By CHARLES OMONDI in Johannesburg

on  Saturday, April 25  2009 at  13:46
Sudan's President Omar Hassan al-Bashir. Photo/REUTERS

Since the International Criminal Court (ICC) issued a warrant of arrest for President Hassan Omar al-Bashir last month, the Sudanese President has taken to strutting around Africa and the Middle East dismissing the order as inconsequential and not being worth the paper it is written on.

The inauguration of Jacob Zuma as the next South African president on May 9, however, will present President Bashir with the first major test of just how far he can go in dismissing the ICC order.

President Bashir risks arrest should he attend the ceremony that will be held at the Union Buildings in Tshwane (Pretoria).

That is because he is considered a fugitive from the ICC, accused of war crimes and crimes against humanity in his country’s Darfur region.

South Africa is a signatory to the Rome Statute of the ICC, and is therefore under obligation to facilitate, whenever possible, the arrest of fugitives and handing over of such persons to the court at the Hague in the Netherlands for trial.

South Africa, like most other African countries, was opposed to the idea of indicting President Bashir. But The Star daily on Friday quoted an unnamed government official as saying “it would be obliged as a signatory of the Rome Statute to arrest and surrender Al-Bashir’’ to the ICC.

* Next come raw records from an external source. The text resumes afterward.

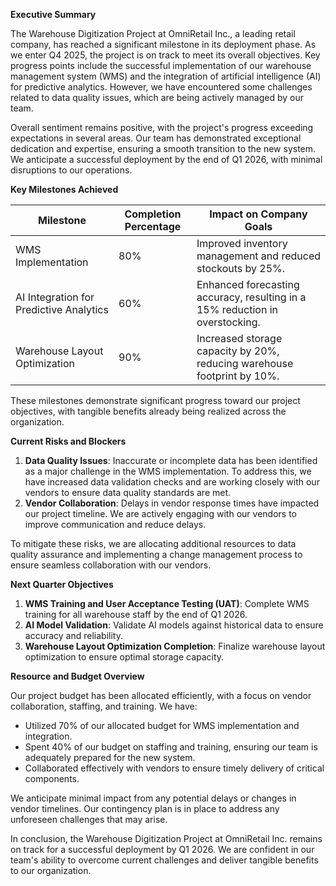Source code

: **Executive Summary**

The Warehouse Digitization Project at OmniRetail Inc., a leading retail company, has reached a significant milestone in its deployment phase. As we enter Q4 2025, the project is on track to meet its overall objectives. Key progress points include the successful implementation of our warehouse management system (WMS) and the integration of artificial intelligence (AI) for predictive analytics. However, we have encountered some challenges related to data quality issues, which are being actively managed by our team.

Overall sentiment remains positive, with the project's progress exceeding expectations in several areas. Our team has demonstrated exceptional dedication and expertise, ensuring a smooth transition to the new system. We anticipate a successful deployment by the end of Q1 2026, with minimal disruptions to our operations.

**Key Milestones Achieved**

| Milestone | Completion Percentage | Impact on Company Goals |
| --- | --- | --- |
| WMS Implementation | 80% | Improved inventory management and reduced stockouts by 25%. |
| AI Integration for Predictive Analytics | 60% | Enhanced forecasting accuracy, resulting in a 15% reduction in overstocking. |
| Warehouse Layout Optimization | 90% | Increased storage capacity by 20%, reducing warehouse footprint by 10%. |

These milestones demonstrate significant progress toward our project objectives, with tangible benefits already being realized across the organization.

**Current Risks and Blockers**

1. **Data Quality Issues**: Inaccurate or incomplete data has been identified as a major challenge in the WMS implementation. To address this, we have increased data validation checks and are working closely with our vendors to ensure data quality standards are met.
2. **Vendor Collaboration**: Delays in vendor response times have impacted our project timeline. We are actively engaging with our vendors to improve communication and reduce delays.

To mitigate these risks, we are allocating additional resources to data quality assurance and implementing a change management process to ensure seamless collaboration with our vendors.

**Next Quarter Objectives**

1. **WMS Training and User Acceptance Testing (UAT)**: Complete WMS training for all warehouse staff by the end of Q1 2026.
2. **AI Model Validation**: Validate AI models against historical data to ensure accuracy and reliability.
3. **Warehouse Layout Optimization Completion**: Finalize warehouse layout optimization to ensure optimal storage capacity.

**Resource and Budget Overview**

Our project budget has been allocated efficiently, with a focus on vendor collaboration, staffing, and training. We have:

* Utilized 70% of our allocated budget for WMS implementation and integration.
* Spent 40% of our budget on staffing and training, ensuring our team is adequately prepared for the new system.
* Collaborated effectively with vendors to ensure timely delivery of critical components.

We anticipate minimal impact from any potential delays or changes in vendor timelines. Our contingency plan is in place to address any unforeseen challenges that may arise.

In conclusion, the Warehouse Digitization Project at OmniRetail Inc. remains on track for a successful deployment by Q1 2026. We are confident in our team's ability to overcome current challenges and deliver tangible benefits to our organization.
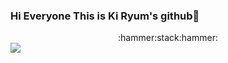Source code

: ### Hi Everyone This is Ki Ryum's github👋


<div align=center>
  :hammer:stack:hammer:
</div>
<a href="https://www.python.org/static/community_logos/python-powered-h-140x182.png" target="_blank"><img src="https://img.shields.io/badge/python-3776AB?style=flat-
    square&logo=python&logoColor=white"/></a>
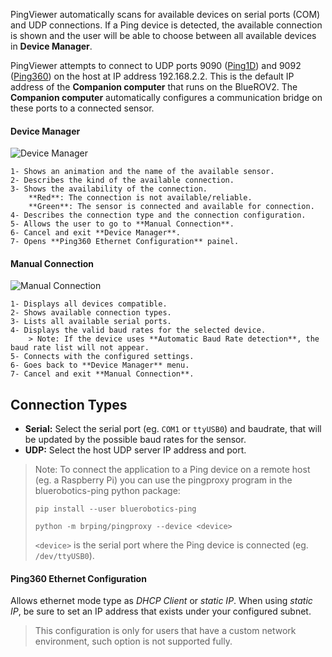 PingViewer automatically scans for available devices on serial ports (COM) and UDP connections. If a Ping device is detected, the available connection is shown and the user will be able to choose between all available devices in **Device Manager**.

PingViewer attempts to connect to UDP ports 9090 ([Ping1D](https://bluerobotics.com/store/sensors-sonars-cameras/sonar/ping-sonar-r2-rp/)) and 9092 ([Ping360](https://bluerobotics.com/store/sensors-sonars-cameras/sonar/ping-sonar-r2-rp/)) on the host at IP address 192.168.2.2. This is the default IP address of the **Companion computer** that runs on the BlueROV2. The **Companion computer** automatically configures a communication bridge on these ports to a connected sensor.

#### Device Manager

![Device Manager](/ping-viewer/images/viewer/device-manager-1.png)

    1- Shows an animation and the name of the available sensor.
    2- Describes the kind of the available connection.
    3- Shows the availability of the connection.
        **Red**: The connection is not available/reliable.
        **Green**: The sensor is connected and available for connection.
    4- Describes the connection type and the connection configuration.
    5- Allows the user to go to **Manual Connection**.
    6- Cancel and exit **Device Manager**.
    7- Opens **Ping360 Ethernet Configuration** painel.

#### Manual Connection

![Manual Connection](/ping-viewer/images/viewer/device-manager-2.png)

    1- Displays all devices compatible.
    2- Shows available connection types.
    3- Lists all available serial ports.
    4- Displays the valid baud rates for the selected device.
        > Note: If the device uses **Automatic Baud Rate detection**, the baud rate list will not appear.
    5- Connects with the configured settings.
    6- Goes back to **Device Manager** menu.
    7- Cancel and exit **Manual Connection**.

## Connection Types

- **Serial:** Select the serial port (eg. `COM1` or `ttyUSB0`) and baudrate, that will be updated by the possible baud rates for the sensor.
- **UDP:** Select the host UDP server IP address and port.

> Note: To connect the application to a Ping device on a remote host (eg. a Raspberry Pi) you can use the pingproxy program in the bluerobotics-ping python package:
>
> `pip install --user bluerobotics-ping`
>
> `python -m brping/pingproxy --device <device>`
>
> `<device>` is the serial port where the Ping device is connected (eg. `/dev/ttyUSB0`).

#### Ping360 Ethernet Configuration

Allows ethernet mode type as _DHCP Client_ or _static IP_. When using _static IP_, be sure to set an IP address that exists under your configured subnet.

> This configuration is only for users that have a custom network environment, such option is not supported fully.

Some of the countries the Sudanese leader has visited since the warrant of his arrest was issued are Qatar, Saudi Arabia, Libya, Egypt and Libya.

In Sudan, President Bashir has attended several rallies condemning the ICC action and vowed never to be cowed by its order. President Bashir has also since ordered some 13 international NGOs out of Sudan for allegedly feeding the ICC with information that led to his indictment.